## [EXERCISE]
Whenever a line of the entries below holds the string "DoxyCompactItemize", copy that line and return it.

+++ PROVIDED RECORDS +++

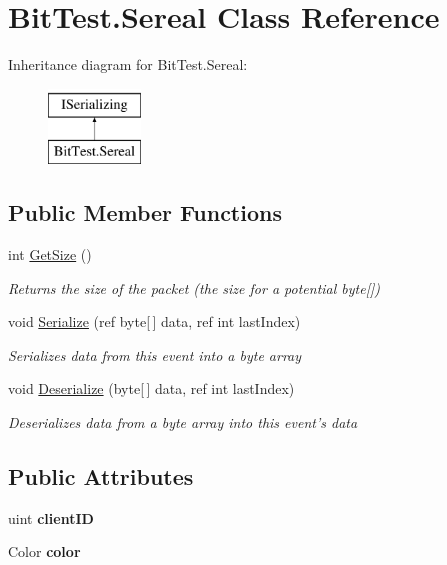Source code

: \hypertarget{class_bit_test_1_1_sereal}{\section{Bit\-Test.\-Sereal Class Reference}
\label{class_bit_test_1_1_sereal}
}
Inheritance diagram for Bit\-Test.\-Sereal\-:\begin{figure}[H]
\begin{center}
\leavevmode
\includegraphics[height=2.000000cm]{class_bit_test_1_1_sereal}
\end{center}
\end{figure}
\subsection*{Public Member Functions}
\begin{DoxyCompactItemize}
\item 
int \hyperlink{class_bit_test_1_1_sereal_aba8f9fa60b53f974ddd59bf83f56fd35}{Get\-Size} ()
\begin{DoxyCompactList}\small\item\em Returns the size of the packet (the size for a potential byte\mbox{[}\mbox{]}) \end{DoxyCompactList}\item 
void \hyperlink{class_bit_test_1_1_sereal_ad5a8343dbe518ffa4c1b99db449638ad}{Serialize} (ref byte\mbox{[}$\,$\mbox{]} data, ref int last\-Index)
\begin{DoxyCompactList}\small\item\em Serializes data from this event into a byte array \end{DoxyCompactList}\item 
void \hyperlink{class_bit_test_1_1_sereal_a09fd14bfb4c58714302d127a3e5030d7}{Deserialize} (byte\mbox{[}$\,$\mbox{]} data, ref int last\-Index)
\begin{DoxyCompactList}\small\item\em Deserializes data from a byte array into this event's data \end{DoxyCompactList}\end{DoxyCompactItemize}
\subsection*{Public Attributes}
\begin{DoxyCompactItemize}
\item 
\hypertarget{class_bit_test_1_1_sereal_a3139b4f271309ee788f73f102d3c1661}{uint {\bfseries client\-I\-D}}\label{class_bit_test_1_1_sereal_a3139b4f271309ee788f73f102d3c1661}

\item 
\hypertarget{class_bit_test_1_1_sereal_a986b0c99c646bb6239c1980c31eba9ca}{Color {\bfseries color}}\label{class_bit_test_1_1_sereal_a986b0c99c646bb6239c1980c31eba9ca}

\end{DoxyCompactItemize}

+++
+++ PROVIDED RECORDS +++

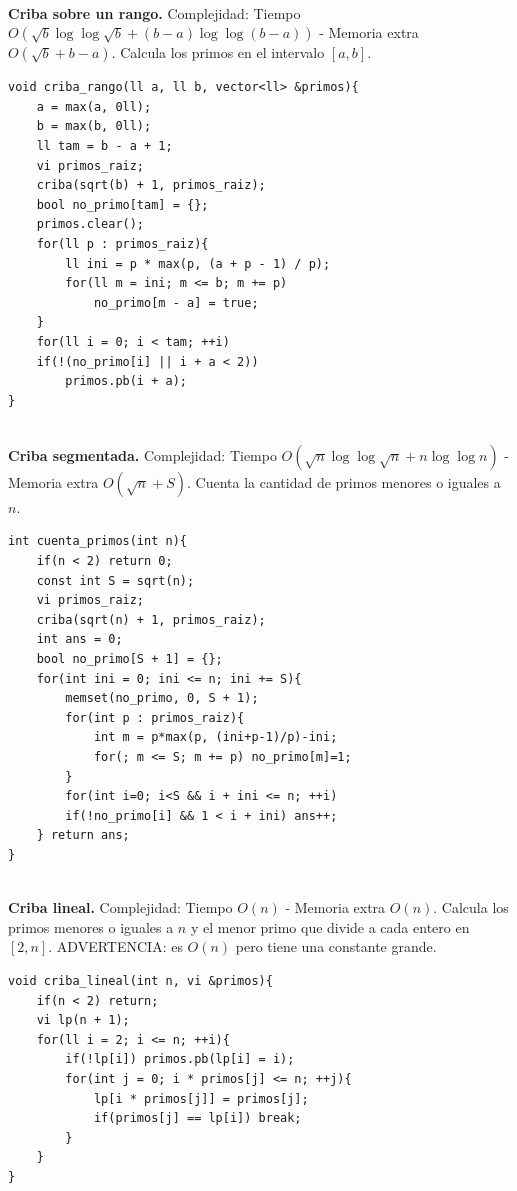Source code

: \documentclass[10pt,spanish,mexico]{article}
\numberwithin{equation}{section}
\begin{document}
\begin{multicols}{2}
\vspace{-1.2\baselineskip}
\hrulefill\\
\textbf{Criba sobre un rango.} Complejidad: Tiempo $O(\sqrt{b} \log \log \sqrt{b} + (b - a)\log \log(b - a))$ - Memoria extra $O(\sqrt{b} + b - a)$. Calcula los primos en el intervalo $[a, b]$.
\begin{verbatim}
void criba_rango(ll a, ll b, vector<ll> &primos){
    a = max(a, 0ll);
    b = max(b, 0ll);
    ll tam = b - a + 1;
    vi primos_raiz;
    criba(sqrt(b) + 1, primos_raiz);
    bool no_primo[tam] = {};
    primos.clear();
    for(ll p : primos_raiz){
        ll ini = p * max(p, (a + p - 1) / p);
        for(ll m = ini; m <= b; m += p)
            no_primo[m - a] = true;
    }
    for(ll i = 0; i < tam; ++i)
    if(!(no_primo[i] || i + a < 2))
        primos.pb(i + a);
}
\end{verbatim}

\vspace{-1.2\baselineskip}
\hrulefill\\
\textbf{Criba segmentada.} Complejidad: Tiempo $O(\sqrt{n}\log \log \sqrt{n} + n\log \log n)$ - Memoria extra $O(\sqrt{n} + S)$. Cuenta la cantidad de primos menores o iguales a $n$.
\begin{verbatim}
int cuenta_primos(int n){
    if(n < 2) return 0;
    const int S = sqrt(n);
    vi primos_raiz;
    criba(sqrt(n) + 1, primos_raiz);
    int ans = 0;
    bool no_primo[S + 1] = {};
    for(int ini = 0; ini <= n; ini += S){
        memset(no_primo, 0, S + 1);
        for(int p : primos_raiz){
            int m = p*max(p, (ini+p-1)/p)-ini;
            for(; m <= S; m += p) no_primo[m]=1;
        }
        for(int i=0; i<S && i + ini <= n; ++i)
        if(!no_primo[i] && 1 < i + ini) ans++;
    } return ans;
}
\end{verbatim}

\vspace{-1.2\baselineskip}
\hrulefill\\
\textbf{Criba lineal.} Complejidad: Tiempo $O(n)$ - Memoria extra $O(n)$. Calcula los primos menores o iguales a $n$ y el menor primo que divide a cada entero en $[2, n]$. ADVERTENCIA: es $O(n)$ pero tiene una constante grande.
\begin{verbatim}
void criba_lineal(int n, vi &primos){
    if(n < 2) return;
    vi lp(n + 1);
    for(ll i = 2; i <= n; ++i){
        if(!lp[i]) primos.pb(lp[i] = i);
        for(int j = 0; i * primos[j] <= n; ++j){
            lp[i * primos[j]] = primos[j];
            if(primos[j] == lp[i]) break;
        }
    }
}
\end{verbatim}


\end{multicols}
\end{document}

+++

## [EXERCISE RESULT]
\begin{DoxyCompactItemize}
\begin{DoxyCompactList}\small\item\em Deserializes data from a byte array into this event's data \end{DoxyCompactList}\end{DoxyCompactItemize}
\begin{DoxyCompactItemize}
\end{DoxyCompactItemize}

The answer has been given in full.